• **EXERCISE**
Look in the material below for the line with "so \(x(0) \in \Pi^+\)." and the line with "However, almost every", then set down exactly those two lines and all lines between, nothing more.

RECORDS START

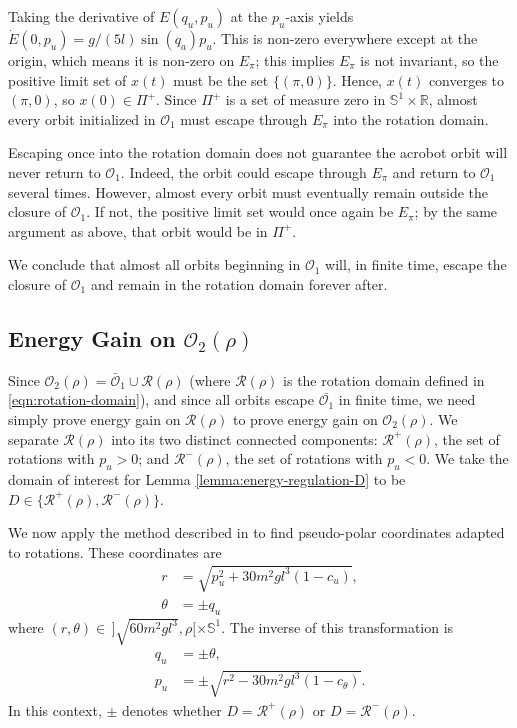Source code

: \documentclass[journal,twoside,web, onecolumn, draftcls]{ieeecolor}
\newcommand*{\R}{\mathbb{R}}
\newcommand*{\Sone}{\mathbb{S}^1}
\newcommand*{\SxR}{\Sone \times \R}
\begin{document}
Taking the derivative of \(E(q_u,p_u)\) at the \(p_u\)-axis yields
\(\dot{E}(0,p_u) = g/(5l) \sin(q_a)p_u\).
This is non-zero everywhere except at the origin, which means it is non-zero on
\(E_\pi\); this implies \(E_\pi\) is not invariant, so the positive limit set of 
\(x(t)\) must be the set \(\{(\pi,0)\}\). Hence, \(x(t)\) converges to 
\((\pi,0)\), so \(x(0) \in \Pi^+\).
Since \(\Pi^+\) is a set of measure zero in \(\SxR\), almost every orbit
initialized in \(\mathcal{O}_1\) must escape through \(E_\pi\) into the rotation
domain.

Escaping once into the rotation domain does not guarantee the acrobot
orbit will never return to \(\mathcal{O}_1\).
Indeed, the orbit could escape through \(E_\pi\) and return to \(\mathcal{O}_1\)
several times.
However, almost every orbit must eventually remain outside the closure of 
\(\mathcal{O}_1\). 
If not, the positive limit set would once again be
\(E_\pi\); by the same argument as above, that orbit would be in \(\Pi^+\).

We conclude that almost all orbits beginning in \(\mathcal{O}_1\) will, in
finite time, escape the closure of \(\mathcal{O}_1\) and remain in the rotation
domain forever after.

\subsection{Energy Gain on \(\mathcal{O}_2(\rho)\)}
Since \(\mathcal{O}_2(\rho) = \bar{\mathcal{O}}_1 \cup \mathcal{R}(\rho)\)
(where \(\mathcal{R}(\rho)\) is the rotation domain defined in
\eqref{eqn:rotation-domain}), and since all orbits escape 
\(\bar{\mathcal{O}_1}\) in finite time, we need simply prove energy gain on
\(\mathcal{R}(\rho)\) to prove energy gain on \(\mathcal{O}_2(\rho)\).
We separate \(\mathcal{R}(\rho)\) into its two distinct connected components:
\(\mathcal{R}^+(\rho)\), the set of rotations with \(p_u > 0\); 
and \(\mathcal{R}^-(\rho)\), the set of rotations with \(p_u < 0\).
We take the domain of interest for Lemma \ref{lemma:energy-regulation-D} to be
\(D \in \{\mathcal{R}^+(\rho), \mathcal{R}^-(\rho)\}\).

We now apply the method described in
\cite{dynamic_vhcs_stabilize_closed_orbits} to find pseudo-polar coordinates
adapted to rotations.
These coordinates are 
\begin{align}
    \label{eqn:r-rot}
    r &= \sqrt{p_u^2 + 30m^2gl^3(1-c_u)}
    , \\
    \label{eqn:theta-rot}
    \theta &= \pm q_u
\end{align}
where \((r,\theta) \in \, ]\sqrt{60m^2gl^3}, \rho[ \times \Sone\).
The inverse of this transformation is
\begin{align*}
    q_u &= \pm \theta
    , \\
    p_u &= \pm \sqrt{r^2-30m^2gl^3(1-c_\theta)}
    .
\end{align*}
In this context, \(\pm\) denotes whether \(D=\mathcal{R}^+(\rho)\) or
\(D=\mathcal{R}^-(\rho)\).
\end{document}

RECORDS END

• **REPLY**
\((\pi,0)\), so \(x(0) \in \Pi^+\).
Since \(\Pi^+\) is a set of measure zero in \(\SxR\), almost every orbit
initialized in \(\mathcal{O}_1\) must escape through \(E_\pi\) into the rotation
domain.

Escaping once into the rotation domain does not guarantee the acrobot
orbit will never return to \(\mathcal{O}_1\).
Indeed, the orbit could escape through \(E_\pi\) and return to \(\mathcal{O}_1\)
several times.
However, almost every orbit must eventually remain outside the closure of 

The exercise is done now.